WORK REQUEST. Reproduce the data exactly and drop any pictures it holds.
START RAW DATA
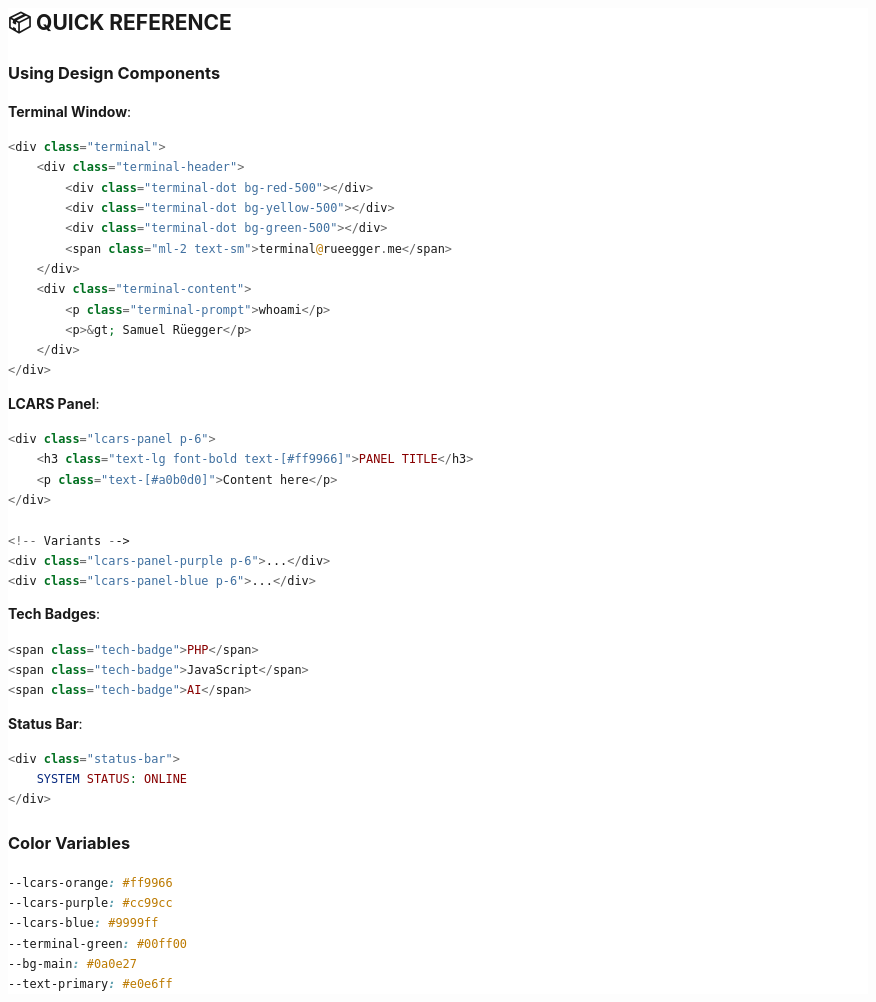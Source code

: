 ## 📦 QUICK REFERENCE

### Using Design Components

**Terminal Window**:
```php
<div class="terminal">
    <div class="terminal-header">
        <div class="terminal-dot bg-red-500"></div>
        <div class="terminal-dot bg-yellow-500"></div>
        <div class="terminal-dot bg-green-500"></div>
        <span class="ml-2 text-sm">terminal@rueegger.me</span>
    </div>
    <div class="terminal-content">
        <p class="terminal-prompt">whoami</p>
        <p>&gt; Samuel Rüegger</p>
    </div>
</div>
```

**LCARS Panel**:
```php
<div class="lcars-panel p-6">
    <h3 class="text-lg font-bold text-[#ff9966]">PANEL TITLE</h3>
    <p class="text-[#a0b0d0]">Content here</p>
</div>

<!-- Variants -->
<div class="lcars-panel-purple p-6">...</div>
<div class="lcars-panel-blue p-6">...</div>
```

**Tech Badges**:
```php
<span class="tech-badge">PHP</span>
<span class="tech-badge">JavaScript</span>
<span class="tech-badge">AI</span>
```

**Status Bar**:
```php
<div class="status-bar">
    SYSTEM STATUS: ONLINE
</div>
```

### Color Variables
```css
--lcars-orange: #ff9966
--lcars-purple: #cc99cc
--lcars-blue: #9999ff
--terminal-green: #00ff00
--bg-main: #0a0e27
--text-primary: #e0e6ff
```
END RAW DATA
ANSWER TO THIS EXERCISE.
Source code

: ## 📦 QUICK REFERENCE

### Using Design Components

**Terminal Window**:
```php
<div class="terminal">
    <div class="terminal-header">
        <div class="terminal-dot bg-red-500"></div>
        <div class="terminal-dot bg-yellow-500"></div>
        <div class="terminal-dot bg-green-500"></div>
        <span class="ml-2 text-sm">terminal@rueegger.me</span>
    </div>
    <div class="terminal-content">
        <p class="terminal-prompt">whoami</p>
        <p>&gt; Samuel Rüegger</p>
    </div>
</div>
```

**LCARS Panel**:
```php
<div class="lcars-panel p-6">
    <h3 class="text-lg font-bold text-[#ff9966]">PANEL TITLE</h3>
    <p class="text-[#a0b0d0]">Content here</p>
</div>

<!-- Variants -->
<div class="lcars-panel-purple p-6">...</div>
<div class="lcars-panel-blue p-6">...</div>
```

**Tech Badges**:
```php
<span class="tech-badge">PHP</span>
<span class="tech-badge">JavaScript</span>
<span class="tech-badge">AI</span>
```

**Status Bar**:
```php
<div class="status-bar">
    SYSTEM STATUS: ONLINE
</div>
```

### Color Variables
```css
--lcars-orange: #ff9966
--lcars-purple: #cc99cc
--lcars-blue: #9999ff
--terminal-green: #00ff00
--bg-main: #0a0e27
--text-primary: #e0e6ff
```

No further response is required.